I'd love but, how can I justify to ARIN a large enough address
block that it won't be dropped by BGP administrators?
The only reason we'd need the addresses is to muti-home.
ARIN says you can get a /22 for multihoming if you can justify their
25% / 50% usage as spelled out in their numbering policy.
https://www.arin.net/policy/nrpm.html#four322

Can't justify it.  Not without cheating, which is not only
greedy but stupid.

If you can't justify that, then get a /24 of PA space from a provider
that *will* allow you to reannounce that /24 via an additional
transit and *will* provide you with an LOA that you can provide to
that additional transit operator.

I may have to go that way if nothing better is available.

The number of networks that filter prefixes smaller than /22 don't
appear to be that numerous IMHO, but if they do, your /24 will still
be reachable as they'll see the larger /19 or whatever from your
provider that it's carved out of.

But not from the 2nd provider, which defeats the purpose:
having a reliable Internet connection no matter what.

IP resources are scarce and people are
wasteful and greedy.

Yes.

Most offices don't need BGP multihoming, or any sort of inbound
multihoming at all-- just outbound which is easily done without the
assistance of the ISPs themselves or ARIN by using NAT and
upstream-failover features commonly found in most routers.

In this case the requirement is to have Internet service that
reaches everywhere, all the time.  Upstream failover features
involving pinging the link endpoint and such won't cut it.
If somebody removes one of the lower floors of the building
that will cut the risers and we'll be out of Internet; but
then we'll have other problems anyway.  Any other sort of
outage, it does not matter if the problem's in a router
half way around the world, and it's my head on the block.
(We've tried other physical links, radio and such, with no luck.)
BGP seems the appropriate technology to use in this
circumstance.  The question becomes how to best deploy it.

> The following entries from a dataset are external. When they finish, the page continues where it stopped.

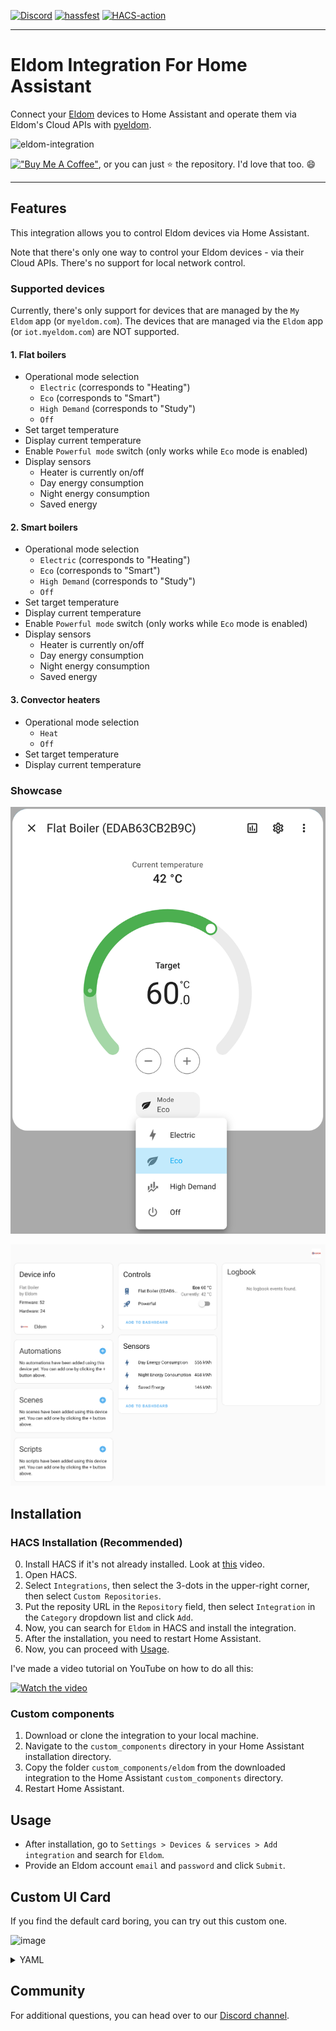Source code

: [![Discord](https://img.shields.io/discord/1312381782942810192?logo=discord&labelColor=white&label=Discord)](https://discord.gg/4sRmgb9Vph)
[![hassfest](https://github.com/qbaware/homeassistant-eldom/actions/workflows/hassfest-validation.yaml/badge.svg?branch=main)](https://github.com/qbaware/homeassistant-eldom/actions/workflows/hassfest-validation.yaml)
[![HACS-action](https://github.com/qbaware/homeassistant-eldom/actions/workflows/hacs-action-validation.yaml/badge.svg)](https://github.com/qbaware/homeassistant-eldom/actions/workflows/hacs-action-validation.yaml)

---

# Eldom Integration For Home Assistant

Connect your [Eldom](https://eldominvest.com/en/index.html) devices to Home Assistant and operate them via Eldom's Cloud APIs with [pyeldom](https://github.com/qbaware/pyeldom).

![eldom-integration](https://github.com/user-attachments/assets/d058d86b-0796-4d2f-b686-e9d4312ecd76)

[!["Buy Me A Coffee"](https://buymeacoffee.com/assets/img/custom_images/yellow_img.png)](https://www.buymeacoffee.com/danielgospodinow), or you can just ⭐️ the repository. I'd love that too. :smile:

---

## Features

This integration allows you to control Eldom devices via Home Assistant.

Note that there's only one way to control your Eldom devices - via their Cloud APIs. There's no support for local network control.

### Supported devices

Currently, there's only support for devices that are managed by the `My Eldom` app (or `myeldom.com`). The devices that are managed via the `Eldom` app (or `iot.myeldom.com`) are NOT supported.

#### 1. Flat boilers

- Operational mode selection
  - `Electric` (corresponds to "Heating")
  - `Eco` (corresponds to "Smart")
  - `High Demand` (corresponds to "Study")
  - `Off`
- Set target temperature
- Display current temperature
- Enable `Powerful mode` switch (only works while `Eco` mode is enabled)
- Display sensors
  - Heater is currently on/off
  - Day energy consumption
  - Night energy consumption
  - Saved energy

#### 2. Smart boilers

- Operational mode selection
  - `Electric` (corresponds to "Heating")
  - `Eco` (corresponds to "Smart")
  - `High Demand` (corresponds to "Study")
  - `Off`
- Set target temperature
- Display current temperature
- Enable `Powerful mode` switch (only works while `Eco` mode is enabled)
- Display sensors
  - Heater is currently on/off
  - Day energy consumption
  - Night energy consumption
  - Saved energy

#### 3. Convector heaters

- Operational mode selection
  - `Heat`
  - `Off`
- Set target temperature
- Display current temperature

### Showcase

![Flat boiler detailed view](./docs/flat-boiler-detailed-view-new.png)

![Flat boiler main view](./docs/flat-boiler-main-view-new.png)

## Installation

### HACS Installation (Recommended)

0. Install HACS if it's not already installed. Look at [this](https://www.youtube.com/watch?v=0hDyVoDGFbc) video.
1. Open HACS.
2. Select `Integrations`, then select the 3-dots in the upper-right corner, then select `Custom Repositories`.
3. Put the reposity URL in the `Repository` field, then select `Integration` in the `Category` dropdown list and click `Add`.
4. Now, you can search for `Eldom` in HACS and install the integration.
5. After the installation, you need to restart Home Assistant.
6. Now, you can proceed with [Usage](#usage).

I've made a video tutorial on YouTube on how to do all this:

[![Watch the video](https://img.youtube.com/vi/57qsCXNVMMA/hqdefault.jpg)](https://youtu.be/57qsCXNVMMA)

### Custom components

1. Download or clone the integration to your local machine.
2. Navigate to the `custom_components` directory in your Home Assistant installation directory.
3. Copy the folder `custom_components/eldom` from the downloaded integration to the Home Assistant `custom_components` directory.
4. Restart Home Assistant.

## Usage

- After installation, go to `Settings > Devices & services > Add integration` and search for `Eldom`.
- Provide an Eldom account `email` and `password` and click `Submit`.

## Custom UI Card

If you find the default card boring, you can try out this custom one.

![image](https://github.com/user-attachments/assets/623fef6c-1c99-4ec2-ae4e-e9db7400e784)

<details>
  <summary>YAML</summary>
  
  ```yaml
  features:
    - type: target-temperature
    - type: water-heater-operation-modes
      operation_modes:
        - "off"
        - eco
        - electric
        - high_demand
  type: tile
  entity: water_heater.flat_boiler_edab63cb2b9c
  color: primary
  name: Flat Boiler
  hide_state: false
  show_entity_picture: false
  vertical: true
  state_content:
    - state
    - last-changed
  ```
</details>

## Community

For additional questions, you can head over to our [Discord channel](https://discord.gg/4sRmgb9Vph).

The 2 router/2 bgpd hack seemed to me to fall within BGPs
design parameters, in that it does not seem to be something
that will simply stop working one day.  But that's what
it seems to me; you folks know a lot more and have a lot
more experience than I do which is why I'm writing and
listening.  Is the two router approach really a bodge or
a legitimate hack?

Thanks for the help.

Karl <k...@meme.com>
Free Software:  "You don't pay back, you pay forward."